— Task requirements —
Each line of the data should be transcribed exactly as given.

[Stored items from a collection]

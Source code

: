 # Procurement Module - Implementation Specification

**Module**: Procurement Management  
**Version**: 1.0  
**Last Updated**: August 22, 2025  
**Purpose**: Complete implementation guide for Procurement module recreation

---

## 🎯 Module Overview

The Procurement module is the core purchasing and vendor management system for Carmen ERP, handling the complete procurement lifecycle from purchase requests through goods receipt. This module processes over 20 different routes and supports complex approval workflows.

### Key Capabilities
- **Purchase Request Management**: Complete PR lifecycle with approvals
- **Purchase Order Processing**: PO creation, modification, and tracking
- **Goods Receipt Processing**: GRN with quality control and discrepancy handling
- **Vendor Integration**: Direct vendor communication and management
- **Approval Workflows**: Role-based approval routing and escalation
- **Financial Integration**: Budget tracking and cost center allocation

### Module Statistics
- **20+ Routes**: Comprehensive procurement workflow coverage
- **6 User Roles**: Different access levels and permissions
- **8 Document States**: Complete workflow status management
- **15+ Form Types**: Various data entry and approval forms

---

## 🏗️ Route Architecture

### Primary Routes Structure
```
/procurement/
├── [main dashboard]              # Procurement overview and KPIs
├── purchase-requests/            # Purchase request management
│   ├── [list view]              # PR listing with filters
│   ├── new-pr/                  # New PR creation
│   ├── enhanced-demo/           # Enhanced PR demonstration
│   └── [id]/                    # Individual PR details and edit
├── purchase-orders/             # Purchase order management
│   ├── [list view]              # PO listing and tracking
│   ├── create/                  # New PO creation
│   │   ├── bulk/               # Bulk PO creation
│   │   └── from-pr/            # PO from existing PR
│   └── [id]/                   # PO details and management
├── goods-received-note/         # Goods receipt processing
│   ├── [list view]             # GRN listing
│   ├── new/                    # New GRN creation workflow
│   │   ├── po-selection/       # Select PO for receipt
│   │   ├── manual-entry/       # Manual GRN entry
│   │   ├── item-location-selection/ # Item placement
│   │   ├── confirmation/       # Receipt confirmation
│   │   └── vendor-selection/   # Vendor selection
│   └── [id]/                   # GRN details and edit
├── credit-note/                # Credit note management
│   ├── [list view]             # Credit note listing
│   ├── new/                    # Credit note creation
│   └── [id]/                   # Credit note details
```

— Answer below —
Source code

: # Procurement Module - Implementation Specification

**Module**: Procurement Management  
**Version**: 1.0  
**Last Updated**: August 22, 2025  
**Purpose**: Complete implementation guide for Procurement module recreation

---

## 🎯 Module Overview

The Procurement module is the core purchasing and vendor management system for Carmen ERP, handling the complete procurement lifecycle from purchase requests through goods receipt. This module processes over 20 different routes and supports complex approval workflows.

### Key Capabilities
- **Purchase Request Management**: Complete PR lifecycle with approvals
- **Purchase Order Processing**: PO creation, modification, and tracking
- **Goods Receipt Processing**: GRN with quality control and discrepancy handling
- **Vendor Integration**: Direct vendor communication and management
- **Approval Workflows**: Role-based approval routing and escalation
- **Financial Integration**: Budget tracking and cost center allocation

### Module Statistics
- **20+ Routes**: Comprehensive procurement workflow coverage
- **6 User Roles**: Different access levels and permissions
- **8 Document States**: Complete workflow status management
- **15+ Form Types**: Various data entry and approval forms

---

## 🏗️ Route Architecture

### Primary Routes Structure
```
/procurement/
├── [main dashboard]              # Procurement overview and KPIs
├── purchase-requests/            # Purchase request management
│   ├── [list view]              # PR listing with filters
│   ├── new-pr/                  # New PR creation
│   ├── enhanced-demo/           # Enhanced PR demonstration
│   └── [id]/                    # Individual PR details and edit
├── purchase-orders/             # Purchase order management
│   ├── [list view]              # PO listing and tracking
│   ├── create/                  # New PO creation
│   │   ├── bulk/               # Bulk PO creation
│   │   └── from-pr/            # PO from existing PR
│   └── [id]/                   # PO details and management
├── goods-received-note/         # Goods receipt processing
│   ├── [list view]             # GRN listing
│   ├── new/                    # New GRN creation workflow
│   │   ├── po-selection/       # Select PO for receipt
│   │   ├── manual-entry/       # Manual GRN entry
│   │   ├── item-location-selection/ # Item placement
│   │   ├── confirmation/       # Receipt confirmation
│   │   └── vendor-selection/   # Vendor selection
│   └── [id]/                   # GRN details and edit
├── credit-note/                # Credit note management
│   ├── [list view]             # Credit note listing
│   ├── new/                    # Credit note creation
│   └── [id]/                   # Credit note details
```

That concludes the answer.